Relatively new to the scene, this former apprentice at both John Galliano for Dior and Alexander McQueen showed intricately textured designs and surreal prints that spoke volumes about her innovative eye and promising future as a designer.
This sleek, incredibly wearable collection from Danish design team Teis and BjØrn Bruunv was heavy on separates in a beautiful palette of white, rich green, light blue, and pink that deviated—refreshingly—from the black that dominated much of the CFW runway.
Part of the Designers’ Nest show of student work, Hoffmann, a student at Kunstakademits Designskole, showed a strong series of layered knits in terrific patterns (and great riding-inspired hats) in saturated monochromatic hues of green, blue, and red.
Another standout from the Designers’ Nest student show, Hanseklint, a student a Beckmans College of Design, played with shades of green and with texture in her three pieces. The long angora sweater was a particular standout.
Engebretsen, a student from Teko Center Danmark, showed a beautifully crafted series at the Designers’ Nest show. The architectural stripes and waves added a delicate volume that, thanks to her great sense of fit, didn’t overwhelm the models, but rather accentuated their form.
Another student from Teko Center Danmark, Suviste’s presentation at Designers’ Nest was striking. The “x-ray” series managed to be ethereal, slightly unsettling, ladylike, and very wearable—both hard and soft.
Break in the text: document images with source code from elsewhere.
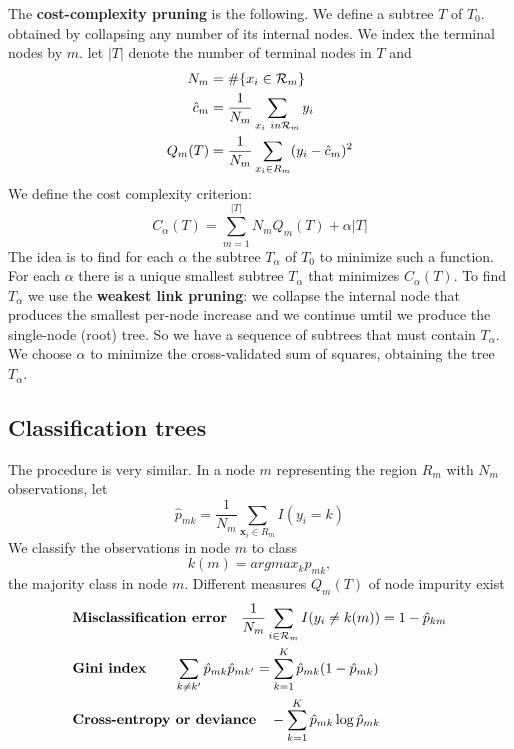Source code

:\documentclass[12pt, letterpaper]{article}
\theoremstyle{definition}
\newcommand{\x}{\mathbf{x}}
\begin{document}
The \textbf{cost-complexity pruning} is the following. We define a subtree $T$ of $T_0$. obtained by collapsing any number of its internal nodes. We index the terminal nodes by $m$. let $|T|$ denote the number of terminal nodes in $T$ and 
\begin{equation}
\begin{aligned}
N_m &= \#\{x_i \in \CMcal{R}_m\}\\
\hat{c}_m &= \frac{1}{N_m} \sum_{x_i \ in \CMcal{R}_m} y_i\\
Q_m(T) &= \frac{1}{N_m} \sum_{x_i \in R_m}(y_i - \hat{c}_m)^2
\end{aligned}
\end{equation} 
We define the cost complexity criterion:
\begin{equation}
C_\alpha (T) = \sum_{m=1}^{|T|} N_m Q_m(T) + \alpha |T|
\end{equation}
The idea is to find for each $\alpha$ the subtree $T_\alpha$ of $T_0$ to minimize such a function.
For each $\alpha$ there is a unique smallest subtree $T_\alpha$ that minimizes $C_\alpha(T)$. To find $T_\alpha$ we use the \textbf{weakest link pruning}: we collapse the internal node that produces the smallest per-node increase and we continue umtil we produce the single-node (root) tree. So we have a sequence of subtrees that must contain $T_\alpha$. We choose $\alpha$ to minimize the cross-validated sum of squares, obtaining the tree $T_\alpha$.

\subsection{Classification trees}
The procedure is very similar. In a node $m$ representing the region $R_m$ with $N_m$ observations, let 
\begin{equation}
\hat{p}_{mk} = \frac{1}{N_m}\sum_{\x_i\in R_m} I(y_i=k)
\end{equation}
We classify the observations in node $m$ to class
\begin{equation}
k(m) =argmax_k \hat{p}_{mk},
\end{equation}
the majority class in node $m$. Different measures $Q_m(T)$ of node impurity exist
\begin{equation}
\begin{aligned}
&\textbf{Misclassification error} \quad \frac{1}{N_m} \sum_{i\in \CMcal{R}_m} I(y_i \ne k(m))=1-\hat{p}_{km}\\
&\textbf{Gini index} \quad\quad \sum_{k\ne k'} \hat{p}_{mk}\hat{p}_{mk'} = \sum_{k=1}^K \hat{p}_{mk}(1- \hat{p}_{mk})\\
&\textbf{Cross-entropy or deviance} \quad -\sum_{k=1}^K \hat{p}_{mk}\log \hat{p}_{mk}
\end{aligned}
\end{equation}
\end{document}
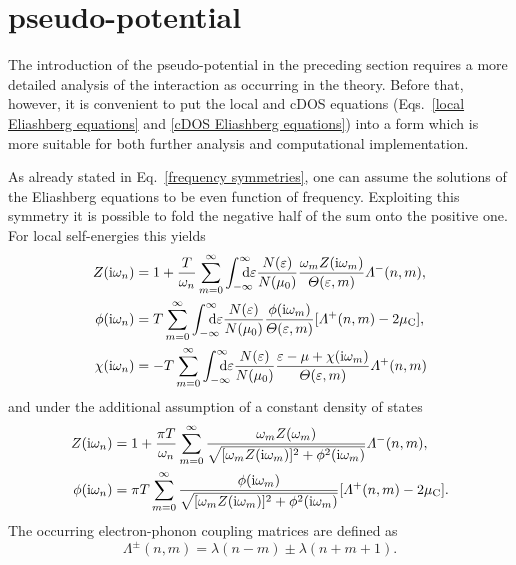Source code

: \section{ pseudo-potential}

The introduction of the  pseudo-potential in the preceding section
requires a more detailed analysis of the  interaction as occurring
in the  theory. Before that, however, it is convenient to put
the local and cDOS  equations (Eqs.~\ref{local Eliashberg
equations} and \ref{cDOS Eliashberg equations}) into a form which is more
suitable for both further analysis and computational implementation.

As already stated in Eq.~\ref{frequency symmetries}, one can assume the
solutions of the Eliashberg equations to be even function of frequency.
Exploiting this symmetry it is possible to fold the negative half of the
 sum onto the positive one. For local self-energies this yields
%
\begin{align*}
    Z(\I \omega_n) &= 1 + \frac T {\omega_n} \sum_{m = 0}^\infty
    \int \from{-\infty} \till \infty \D \epsilon
    \frac{N(\epsilon)}{N(\mu_0)}
    \frac{\omega_m Z(\I \omega_m)}{\Theta(\epsilon, m)}
    \Lambda^-(n, m),
    \\
    \phi(\I \omega_n) &= T \sum_{m = 0}^\infty
    \int \from{-\infty} \till \infty \D \epsilon
    \frac{N(\epsilon)}{N(\mu_0)}
    \frac{\phi(\I \omega_m)}{\Theta(\epsilon, m)}
    [\Lambda^+(n, m) - 2 \mu \sub C],
    \\
    \chi(\I \omega_n) &= -T \sum_{m = 0}^\infty
    \int \from{-\infty} \till \infty \D \epsilon
    \frac{N(\epsilon)}{N(\mu_0)}
    \frac{\epsilon - \mu + \chi(\I \omega_m)}{\Theta(\epsilon, m)}
    \Lambda^+(n, m)
\end{align*}
%
and under the additional assumption of a constant density of states
%
\begin{align*}
    Z(\mathrm i \omega_n) &= 1 + \frac{\pi T}{\omega_n} \sum_{m = 0}^\infty
    \frac
        {\omega_m Z(\omega_m)}
        {\sqrt{[\omega_m Z(\mathrm i \omega_m)]^2 + \phi^2(\mathrm i \omega_m)}}
    \varLambda^-(n, m),
    \\
    \phi(\mathrm i \omega_n) &= \pi T \sum_{m = 0}^\infty
    \frac
        {\phi(\mathrm i \omega_m)}
        {\sqrt{[\omega_m Z(\mathrm i \omega_m)]^2 + \phi^2(\mathrm i \omega_m)}}
    [\varLambda^+(n, m) - 2 \mu \sb{\text{C}}].
\end{align*}
%
The occurring electron-phonon coupling matrices are defined as
%
\begin{equation*}
    \Lambda^\pm(n, m) = \lambda(n - m) \pm \lambda(n + m + 1).
\end{equation*}

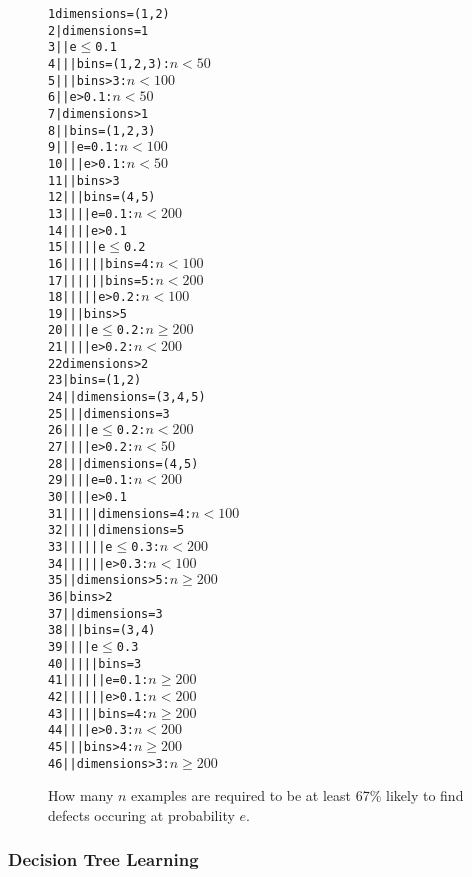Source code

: \begin{figure}
\renewcommand{\baselinestretch}{0.75}
\begin{alltt}\scriptsize 
     1	  dimensions = (1,2)
     2	  |   dimensions = 1
     3	  |   |   e \(\le\) 0.1
     4	  |   |   |   bins = (1,2,3) : \(n < 50\) 
     5	  |   |   |   bins > 3       : \(n < 100\) 
     6	  |   |   e > 0.1 : \(n < 50\)  
     7	  |   dimensions > 1
     8	  |   |   bins = (1,2,3)
     9	  |   |   |   e = 0.1 : \(n < 100\) 
    10	  |   |   |   e > 0.1 : \(n < 50\)  
    11	  |   |   bins > 3
    12	  |   |   |   bins = (4,5)
    13	  |   |   |   |   e = 0.1 : \(n < 200\) 
    14	  |   |   |   |   e > 0.1
    15	  |   |   |   |   |   e \(\le\) 0.2
    16	  |   |   |   |   |   |   bins = 4 : \(n < 100\) 
    17	  |   |   |   |   |   |   bins = 5 : \(n < 200\) 
    18	  |   |   |   |   |   e > 0.2      : \(n < 100\) 
    19	  |   |   |   bins > 5
    20	  |   |   |   |   e \(\le\) 0.2 : \(n \ge 200 \) 
    21	  |   |   |   |   e > 0.2 : \(n < 200\)
    22	  dimensions > 2
    23	  |   bins = (1,2)
    24	  |   |   dimensions = (3,4,5)
    25	  |   |   |   dimensions = 3
    26	  |   |   |   |   e \(\le\) 0.2 : \(n < 200\) 
    27	  |   |   |   |   e > 0.2 : \(n < 50\) 
    28	  |   |   |   dimensions = (4,5)
    29	  |   |   |   |   e = 0.1 : \(n < 200\) 
    30	  |   |   |   |   e > 0.1
    31	  |   |   |   |   |   dimensions = 4 : \(n < 100\) 
    32	  |   |   |   |   |   dimensions = 5
    33	  |   |   |   |   |   |   e \(\le\) 0.3 : \(n < 200\) 
    34	  |   |   |   |   |   |   e > 0.3 : \(n < 100\) 
    35	  |   |   dimensions > 5 : \(n \ge 200 \) 
    36	  |   bins > 2
    37	  |   |   dimensions = 3
    38	  |   |   |   bins = (3,4)
    39	  |   |   |   |   e \(\le\) 0.3
    40	  |   |   |   |   |   bins = 3
    41	  |   |   |   |   |   |   e = 0.1 : \(n \ge 200 \) 
    42	  |   |   |   |   |   |   e > 0.1 : \(n < 200\) 
    43	  |   |   |   |   |   bins = 4 : \(n \ge 200 \) 
    44	  |   |   |   |   e > 0.3 : \(n < 200\) 
    45	  |   |   |   bins > 4 : \(n \ge 200 \) 
    46	  |   |   dimensions > 3 : \(n \ge 200 \)
\end{alltt}
\caption{How many $n$ examples are required to be at least 67\%
likely to find defects occuring at probability $e$.}\label{fig:dtree}
\end{figure}
\subsubsection{Decision Tree Learning}

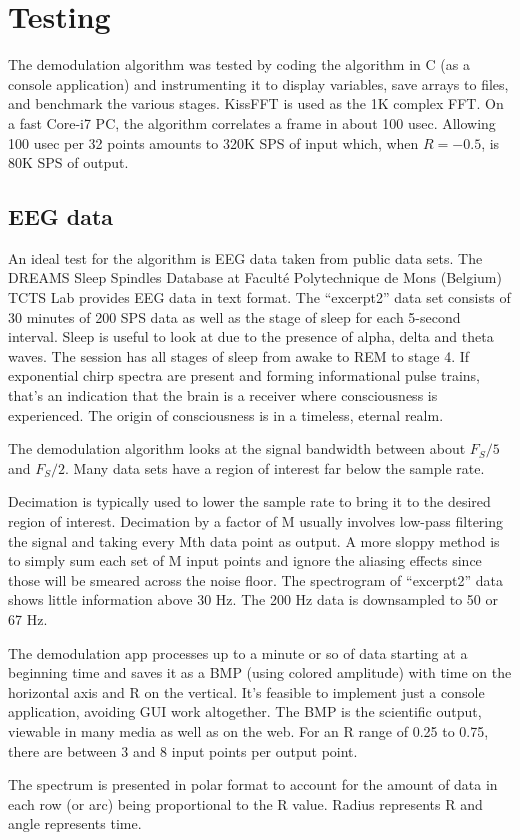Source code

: \section{Testing}

The demodulation algorithm was tested by coding the algorithm in C (as a console
application) and instrumenting it to display variables,
save arrays to files, and benchmark the various stages.
KissFFT is used as the 1K complex FFT.
On a fast Core-i7 PC, the algorithm correlates a frame in about 100 usec.
Allowing 100 usec per 32 points amounts to 320K SPS of input which, when $R=-0.5$,
is 80K SPS of output.

\subsection{EEG data}

An ideal test for the algorithm is EEG data taken from public data sets.
The DREAMS Sleep Spindles Database at Facult\'e Polytechnique de Mons (Belgium)
TCTS Lab \cite{Devuyst} provides EEG data in text format. 
The ``excerpt2'' data set consists of 30 minutes of 200 SPS data as well as the
stage of sleep for each 5-second interval.
Sleep is useful to look at due to the presence of alpha, delta and theta waves. 
The session has all stages of sleep from awake to REM to stage 4.
If exponential chirp spectra are present and forming informational pulse trains,
that's an indication that the brain is a receiver where consciousness is
experienced. The origin of consciousness is in a timeless, eternal realm.

The demodulation algorithm looks at the signal bandwidth between about
$F_S/5$ and $F_S/2$.
Many data sets have a region of interest far below the sample rate.

Decimation is typically used to lower the sample rate to bring it to the
desired region of interest. 
Decimation by a factor of M usually involves low-pass filtering the signal
and taking every Mth data point as output.
A more sloppy method is to simply sum each set of M input points and ignore
the aliasing effects since those will be smeared across the noise floor.
The spectrogram of ``excerpt2'' data shows little information above 30 Hz.
The 200 Hz data is downsampled to 50 or 67 Hz.

The demodulation app processes up to a minute or so of data starting at a 
beginning time and saves it as a BMP (using colored amplitude) with time on the
horizontal axis and R on the vertical.
It's feasible to implement just a console application,
avoiding GUI work altogether.
The BMP is the scientific output, viewable in many media as well as on the web.
For an R range of 0.25 to 0.75, there are between 3 and 8 input points per 
output point. 

The spectrum is presented in polar format to account for the amount of data in
each row (or arc) being proportional to the R value.
Radius represents R and angle represents time.


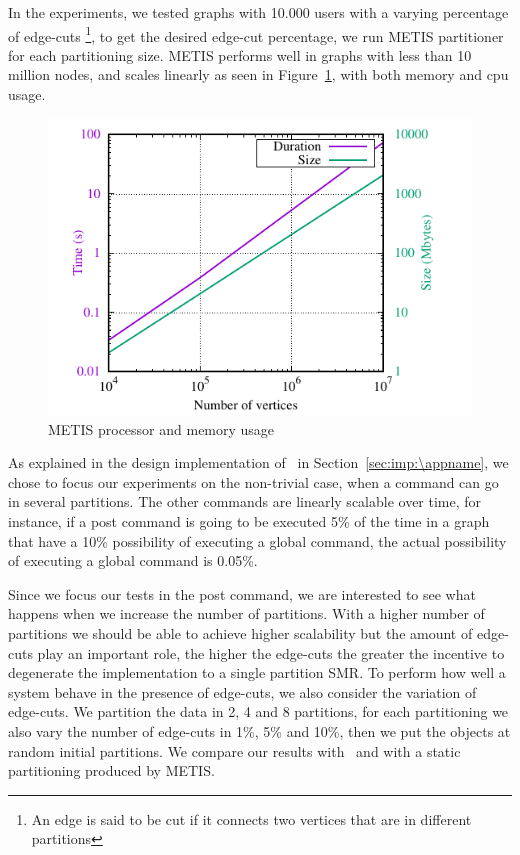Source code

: In the experiments, we tested graphs with 10.000 users with a varying percentage of edge-cuts \footnote{An edge is said to be cut if it connects two vertices that are in different partitions}, to get the desired edge-cut
percentage, we run METIS partitioner for each partitioning size. METIS performs well in graphs with less than 10 million nodes, and scales linearly as seen in Figure~\ref{fig:metis_size_time}, with both memory and cpu usage.

\begin{figure}[ht!]
  \centering
    \includegraphics[width=\columnwidth]{figures/metis_size_time}
	\caption{METIS processor and memory usage}
	\label{fig:metis_size_time}
\end{figure}

As explained in the design implementation of \appname\ in Section~\ref{sec:imp:\appname}, we chose to focus our
experiments on the non-trivial case, when a command can go in several partitions. The other commands are linearly
scalable over time, for instance, if a post command is going to be executed 5\% of the time in a graph that have a 10\%
possibility of executing a global command, the actual possibility of executing a global command is 0.05\%.

Since we focus our tests in the post command, we are interested to see what happens when we increase the number of
partitions. With a higher number of partitions we should be able to achieve higher scalability but the amount of edge-cuts
play an important role, the higher the edge-cuts the greater the incentive to degenerate the implementation to a single
partition SMR. To perform how well a system behave in the presence of edge-cuts, we also consider the variation of
edge-cuts. We partition the data in 2, 4 and 8 partitions, for each partitioning we also vary the number of edge-cuts 
in 1\%, 5\% and 10\%, then we put the objects at random initial partitions.
We compare our results with \dssmr\ and \ssmr with a static partitioning produced by METIS.

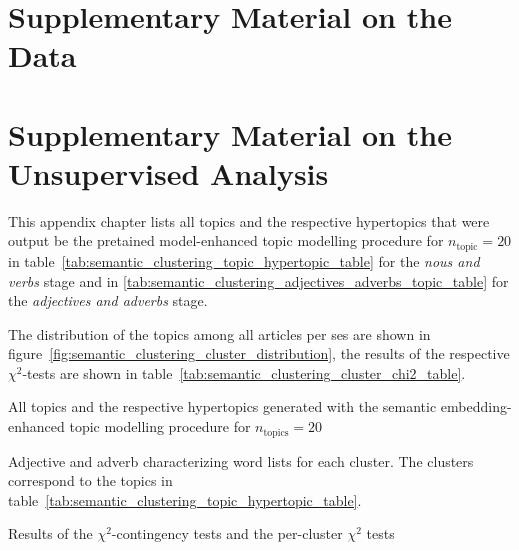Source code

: \renewcommand{\imagepath}{../90-appendix/img}

\appendix

\chapter{Supplementary Material on the Data}\label{ch:data_appendix}



\chapter{Supplementary Material on the Unsupervised Analysis}\label{ch:unsupervised_appendix}
This appendix chapter lists all topics and the respective hypertopics that were output be the pretained model-enhanced topic modelling procedure for $n_\text{topic} = 20$ in table~\ref{tab:semantic_clustering_topic_hypertopic_table} for the \textit{nous and verbs} stage and in \ref{tab:semantic_clustering_adjectives_adverbs_topic_table} for the \textit{adjectives and adverbs} stage.

The distribution of the topics among all articles per \gls{ses} are shown in figure~\ref{fig:semantic_clustering_cluster_distribution}, the results of the respective $\chi^2$-tests are shown in table~\ref{tab:semantic_clustering_cluster_chi2_table}.
\begin{table}[h]
    \centering
    
    \caption{All topics and the respective hypertopics generated with the semantic embedding-enhanced topic modelling procedure for $n_\text{topics}=20$}\label{tab:semantic_clustering_topic_hypertopic_table}
\end{table}

\begin{table}
    \centering
    
    \caption{Adjective and adverb characterizing word lists for each cluster. The clusters correspond to the topics in table~\ref{tab:semantic_clustering_topic_hypertopic_table}.}\label{tab:semantic_clustering_adjectives_adverbs_topic_table}
\end{table}

\begin{table}
    \centering
    
    \caption{Results of the $\chi^2$-contingency tests and the per-cluster $\chi^2$ tests}\label{tab:semantic_clustering_cluster_chi2_table}
\end{table}

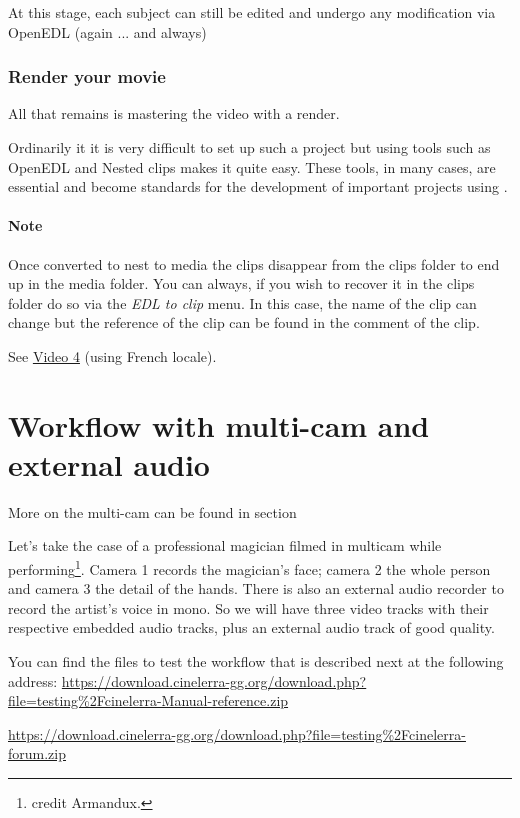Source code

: At this stage, each subject can still be edited and undergo any modification via OpenEDL (again ... and always)

\subsubsection*{Render your movie}
\label{ssub:render_movie}

All that remains is mastering the video with a render.

Ordinarily it it is very difficult to set up such a project but using tools such as OpenEDL and Nested clips makes it quite easy. These tools, in many cases, are essential and become standards for the development of important projects using \CGG{}.

\paragraph{Note}

Once converted to nest to media the clips disappear from the clips folder to end up in the media folder. You can always, if you wish to recover it in the clips folder do so via the \textit{EDL to clip} menu. In this case, the name of the clip can change but the reference of the clip can be found in the comment of the clip.

See \href{https://youtu.be/bfYaBqVbdCo}{Video 4} (using French locale).

\section{Workflow with multi-cam and external audio}%
\label{sec:workflow_multicam_external_audio}

More on the multi-cam can be found in section 

Let's take the case of a professional magician filmed in multicam while performing\protect\footnote{credit Armandux.}. Camera 1 records the magician's face; camera 2 the whole person and camera 3 the detail of the hands. There is also an external audio recorder to record the artist's voice in mono. So we will have three video tracks with their respective embedded audio tracks, plus an external audio track of good quality.

You can find the files to test the workflow that is described next at the following address:
\url{https://download.cinelerra-gg.org/download.php?file=testing\%2Fcinelerra-Manual-reference.zip}
\begin{htmlonly}
\url{https://download.cinelerra-gg.org/download.php?file=testing\%2Fcinelerra-forum.zip}
\end{htmlonly}

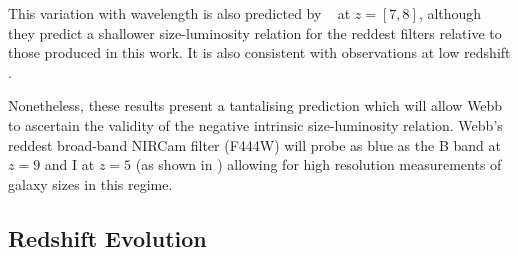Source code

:This variation with wavelength is also predicted by \bluetides\ \citep{Marshall21} at $z=[7,8]$, although they predict a shallower size-luminosity relation for the reddest filters relative to those produced in this work. It is also consistent with observations at low redshift \citep[e.g.][]{Barbera10, Kelvin12, Vulcani14, Kennedy15, Tacchella_2015}. 

Nonetheless, these results present a tantalising prediction which will allow Webb to ascertain the validity of the negative intrinsic size-luminosity relation. Webb's reddest broad-band NIRCam filter (F444W) will probe as blue as the B band at $z=9$ and I at $z=5$ (as shown in ) allowing for high resolution measurements of galaxy sizes in this regime.

\subsection{Redshift Evolution}

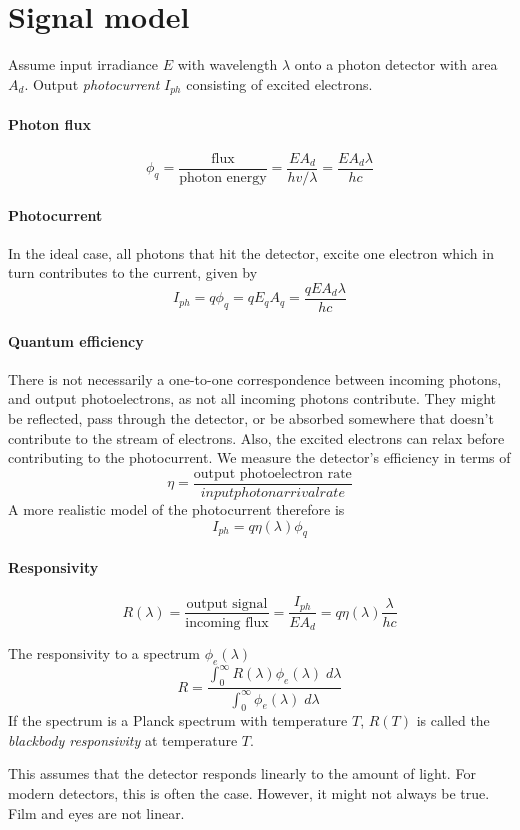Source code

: \documentclass[article]{memoir}
\begin{document}
\section{Signal model}
Assume input irradiance \(E\) with wavelength \(\lambda\) onto a photon detector with area \(A_d\). Output \emph{photocurrent} \(I_{ph}\) consisting of excited electrons.

\paragraph{Photon flux}
\[
    \phi_q = \frac{\text{flux}}{\text{photon energy}} = \frac{EA_d}{hv/\lambda} = \frac{EA_d\lambda}{hc}
\]
\paragraph{Photocurrent}
In the ideal case, all photons that hit the detector, excite one electron which in turn contributes to the current, given by
\[
    I_{ph} = q \phi_q = q E_q A_q = \frac{q E A_d \lambda}{hc}
\]

\paragraph{Quantum efficiency}
There is not necessarily a one-to-one correspondence between incoming photons, and output photoelectrons, as not all incoming photons contribute. They might be reflected, pass through the detector, or be absorbed somewhere that doesn't contribute to the stream of electrons. Also, the excited electrons can relax before contributing to the photocurrent. We measure the detector's efficiency in terms of
\[
    \eta = \frac{\text{output photoelectron rate}}{input photon arrival rate}
\]
A more realistic model of the photocurrent therefore is
\[
    I_{ph} = q \eta(\lambda) \phi_q
\]
\paragraph{Responsivity}
\[
    R(\lambda) = \frac{\text{output signal}}{\text{incoming flux}} = \frac{I_{ph}}{EA_d} = q \eta(\lambda) \frac{\lambda}{hc}
\]

The responsivity to a spectrum \(\phi_e(\lambda)\)
\[
    R = \frac{\int_0^\infty R(\lambda)\phi_{e}(\lambda)\; d\lambda}{\int_0^\infty \phi_e(\lambda)\; d\lambda}
\]
If the spectrum is a Planck spectrum with temperature \(T\), \(R(T)\) is called the \emph{blackbody responsivity} at temperature \(T\).

This assumes that the detector responds linearly to the amount of light. For modern detectors, this is often the case. However, it might not always be true. Film and eyes are not linear.
\end{document}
Quite promising.
From the Aalto University of Art and Design Helsinki, Raila’s work at the Designers’ Nest show stood out for its whimsical delicacy—a gorgeous yellow ombre, white appliqué work on net, and religiously-themed black embroidery. There’s a romantic feel, but the methods and subject matter keep it current.
Known as the enfant terrible of the Copenhagen design scene, Vibskov’s runway shows are typically spectacles of epic proportions. This season’s presentation took place in the old Carlsburg factory outside of the city, an abandoned warehouse outfitted with a Seussian white contraption that, when the models walked on certain panels, would cause mallets to hit a series of drums. It was strange and wonderful, just like the knit-and-print-heavy collection, which should also take the award for best headgear.
It was clear even before the show started—chandeliers hung overhead, tables with ice buckets of Moet dotted the front row—that designer Malene Birger was a seasoned vet. Her eponymous collection has been around for 2003, selling at her flagships around Europe and net-a-porter.com, and it’s no wonder: Her ladylike pieces managed to be wearable, sexy, and tough, and her introduction of vibrant blues and greens to an otherwise neutral collection was spot-on.
Susanne Rützou’s collection made its mark with a spectacular series of chunky, dramatic, knotted necklaces in every shape and color imaginable that punctuated her otherwise more simple, edited collection. Heavy on the bijoux, the collection was a tribute to the iconic Iris Apfel.
An incredibly polished showing that could have held its weight on a New York runway, this collection, from Lene and Soren Sand (who have been designing since the eighties) really stood out for its menswear. Precisely tailored suits, knits, coats, and slim pants in riding boots stole the show, while a series of womens wear separates in bold oranges and reds were a knockout.
Slightly offbeat but still wearable, this collection from Soulland, inspired by “A journey to Moscow before the fall of the Iron Curtain,” made its biggest statement with interesting prints: one made from a collage of Russian prison tattoos, and one based on decorative borders from invitations to the Tsar’s palace mixed with classic knit patterns.